I'm sure a 100 people asked this before but I couldn't find the right key words to google it.
Simply put: How do I make a web client send information to the web server the right way?
I have a simple website set up with apache 2 on a raspberry with ubuntu. Something very basic. I'd like to have a button on my website that makes my server run a script (I wrote that script in c but I don't care if I have to translate it). One solution is using JS client-side to send a message to my server on a specific port (say 50000), and having the server listen on that port with a custom listener.
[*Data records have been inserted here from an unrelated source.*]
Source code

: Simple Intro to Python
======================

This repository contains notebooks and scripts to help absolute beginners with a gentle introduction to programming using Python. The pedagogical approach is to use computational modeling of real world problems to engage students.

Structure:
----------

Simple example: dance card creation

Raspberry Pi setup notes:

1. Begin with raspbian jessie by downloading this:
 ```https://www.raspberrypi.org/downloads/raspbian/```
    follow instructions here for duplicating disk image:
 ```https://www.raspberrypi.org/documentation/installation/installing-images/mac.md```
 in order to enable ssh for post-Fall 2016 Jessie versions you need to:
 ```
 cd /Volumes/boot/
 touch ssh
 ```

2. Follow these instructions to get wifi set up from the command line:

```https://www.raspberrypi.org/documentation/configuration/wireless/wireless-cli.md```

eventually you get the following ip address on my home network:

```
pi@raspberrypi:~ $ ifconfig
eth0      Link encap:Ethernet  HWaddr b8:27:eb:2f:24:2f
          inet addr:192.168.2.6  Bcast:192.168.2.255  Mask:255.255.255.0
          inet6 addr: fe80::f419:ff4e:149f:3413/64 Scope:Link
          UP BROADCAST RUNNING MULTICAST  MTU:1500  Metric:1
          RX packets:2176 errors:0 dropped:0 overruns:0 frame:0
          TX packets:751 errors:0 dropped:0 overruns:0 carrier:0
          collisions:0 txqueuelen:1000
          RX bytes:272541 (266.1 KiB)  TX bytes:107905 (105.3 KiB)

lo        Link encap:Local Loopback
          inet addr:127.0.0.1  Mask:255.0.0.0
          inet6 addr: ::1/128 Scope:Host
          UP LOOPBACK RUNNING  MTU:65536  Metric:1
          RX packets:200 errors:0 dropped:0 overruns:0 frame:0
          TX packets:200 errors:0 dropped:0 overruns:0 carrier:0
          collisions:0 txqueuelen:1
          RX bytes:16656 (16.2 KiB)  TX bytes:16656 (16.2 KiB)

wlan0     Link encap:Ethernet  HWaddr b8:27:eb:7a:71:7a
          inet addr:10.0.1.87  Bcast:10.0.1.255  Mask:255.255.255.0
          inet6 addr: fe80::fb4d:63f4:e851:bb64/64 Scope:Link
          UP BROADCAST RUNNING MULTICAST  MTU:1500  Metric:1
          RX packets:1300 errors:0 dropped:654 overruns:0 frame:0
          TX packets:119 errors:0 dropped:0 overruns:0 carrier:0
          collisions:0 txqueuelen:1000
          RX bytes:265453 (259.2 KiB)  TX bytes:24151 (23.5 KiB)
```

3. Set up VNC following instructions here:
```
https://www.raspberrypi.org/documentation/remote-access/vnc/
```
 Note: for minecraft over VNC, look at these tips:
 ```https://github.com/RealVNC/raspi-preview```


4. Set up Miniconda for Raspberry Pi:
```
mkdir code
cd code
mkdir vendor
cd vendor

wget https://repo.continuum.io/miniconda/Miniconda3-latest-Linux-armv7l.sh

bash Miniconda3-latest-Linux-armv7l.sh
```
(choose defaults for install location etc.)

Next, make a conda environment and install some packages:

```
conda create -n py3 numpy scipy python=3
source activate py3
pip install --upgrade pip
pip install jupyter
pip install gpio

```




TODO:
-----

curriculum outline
That works fine, but I'm sure there is a right way to do this. How should I do this so that people won't be pissed by my architecture too much? ( using other ports than 80 and 443 on browser may not work if the client blocks other ports)
CodePudding user response:
What you want to do is create a RESTful web API. The server can listen on a specific port and handle different HTTP requests in different ways. You will want to use Controllers, Services, and potentially a Data Access Object layer. You could either have the script you want to run in code, or you could have your code simply make a call to execute a bash or shell script once you get a valid request of the correct type (GET, POST, PATCH, PUT, etc) with the correct parameters.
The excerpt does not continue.